Monday, May. 12, 1952
Alistair Cooke, U.S. correspondent for the Manchester Guardian, recently surveyed the reaction of U.S. critics to a new book by an Australian author (Chester Wilmot's The Struggle for Europe--TIME, March 31). "Since TIME magazine is the most influential book page in the country," Cooke said, "it is safe to assume that several million Americans who will never read the book have already taken instruction in how they ought to feel if they had."
Cooke might better have said, "how they might feel if they had read the book." For the great number of you who buy books, TIME tries to offer a selective guide, rather than give "instruction," on what is best in contemporary reading. Few people have the time to read the 200-odd books reviewed in the section each year; fewer still have the opportunity to cull the lists of 10,000 or more books published in this country each year. TIME tries in its reviews to tell you enough about the better books to help you decide which ones you would most like to read and own.
The job of distilling each week's output of new volumes falls to Books Editor Max Gissen. Gissen scans an average of almost 100 new books a week. (During the spring and fall publishing seasons, the weekly figure sometimes goes as high as 150.) By the end of the year he has thumbed through virtually every published "trade book," i.e., those offered to the general public.
In spite of this prodigious amount of reading, Gissen says that he is a slow reader. "Books that I scan, I scan very quickly. I can usually tell in ten minutes if they're worth reviewing. For a review, I read very, very slowly. It's one thing to read for simple enjoyment; it's quite another thing to read for style, meat and accuracy. That isn't to say that I don't enjoy reading the books I review. It's not carefree reading, but it can be fun and it is."

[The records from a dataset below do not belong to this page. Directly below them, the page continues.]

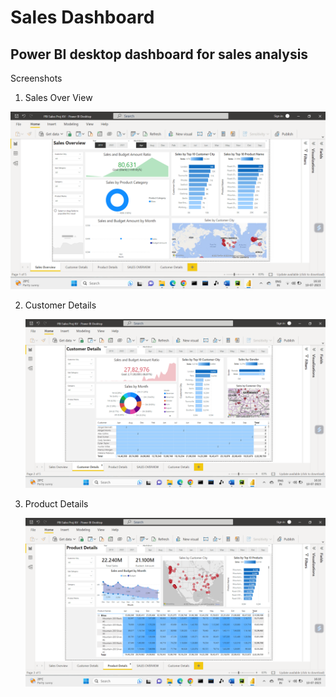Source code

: # Sales Dashboard 

## Power BI desktop dashboard for sales analysis

Screenshots 

1.  Sales Over View
   
   ![Open](https://github.com/Sagarkeshave/POWER-BI-Projects/blob/main/Screenshots/Screenshot%20(131).png) 

2. Customer Details

   ![Open](https://github.com/Sagarkeshave/POWER-BI-Projects/blob/main/Screenshots/Screenshot%20(132).png)


3. Product Details

   ![Open](https://github.com/Sagarkeshave/POWER-BI-Projects/blob/main/Screenshots/Screenshot%20(133).png)
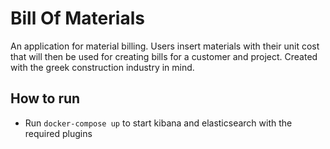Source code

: # Bill Of Materials
An application for material billing. Users insert materials with their unit cost that will then be used for creating bills for a customer and project. Created with the greek construction industry in mind.

## How to run

- Run `docker-compose up` to start kibana and elasticsearch with the required plugins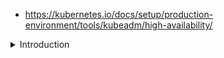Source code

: - https://kubernetes.io/docs/setup/production-environment/tools/kubeadm/high-availability/

<details>
<summary>Introduction</summary>
<br>

  <img width="993" alt="image" src="https://user-images.githubusercontent.com/75510135/165537876-f93cd20f-f91f-491c-bce7-653ece8b1ff7.png">

  <img width="1012" alt="image" src="https://user-images.githubusercontent.com/75510135/165537811-19727314-e45d-4718-a9b5-8e72e9267437.png">

</details>
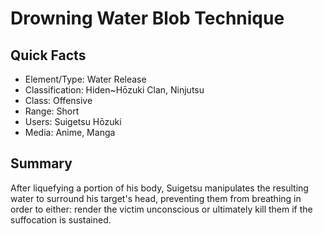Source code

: # Drowning Water Blob Technique

## Quick Facts
- Element/Type: Water Release
- Classification: Hiden~Hōzuki Clan, Ninjutsu
- Class: Offensive
- Range: Short
- Users: Suigetsu Hōzuki
- Media: Anime, Manga

## Summary
After liquefying a portion of his body, Suigetsu manipulates the resulting water to surround his target's head, preventing them from breathing in order to either: render the victim unconscious or ultimately kill them if the suffocation is sustained.
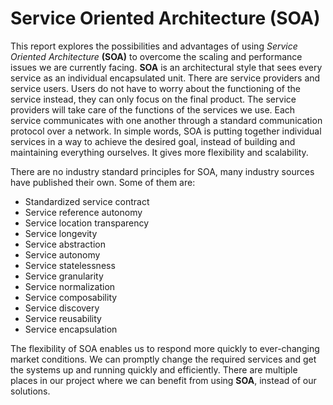 # Service Oriented Architecture (SOA)

This report explores the possibilities and advantages of using *Service Oriented Architecture* **(SOA)** to overcome the scaling and performance issues we are currently facing. **SOA** is an architectural style that sees every service as an individual encapsulated unit. There are service providers and service users. Users do not have to worry about the functioning of the service instead, they can only focus on the final product. The service providers will take care of the functions of the services we use. Each service communicates with one another through a standard communication protocol over a network. In simple words, SOA is putting together individual services in a way to achieve the desired goal, instead of building and maintaining everything ourselves. It gives more flexibility and scalability.

There are no industry standard principles for SOA, many industry sources have published their own. Some of them are:

* Standardized service contract
* Service reference autonomy
* Service location transparency
* Service longevity
* Service abstraction
* Service autonomy
* Service statelessness
* Service granularity
* Service normalization
* Service composability
* Service discovery
* Service reusability
* Service encapsulation

The flexibility of SOA enables us to respond more quickly to ever-changing market conditions. We can promptly change the required services and get the systems up and running quickly and efficiently. There are multiple places in our project where we can benefit from using **SOA**, instead of our solutions.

Gissen finds that he must spend a disproportionate amount of time on new writers. He first reads 30 or 40 pages to find out how well the new author writes. Then he samples the rest of the book to see what the writer has to say. Gissen believes such careful screening is one of the most important parts of his job, says: "It is the cardinal sin of a book reviewer or editor not to spot a fine new writer."
On Friday afternoons he meets with Senior Editor Jack Tibby, Books Researcher Mary Ellin Berlin, and TIME'S three other reviewers : Theodore E. Kalem, Irving Howe and Henry Bradford Darrach Jr. ( A fifth reviewer is ex-TiME Writer Nigel Dennis, now living in England.) Gissen gives a thumbnail outline of each of the books he has scanned, and the week's assignments are handed out.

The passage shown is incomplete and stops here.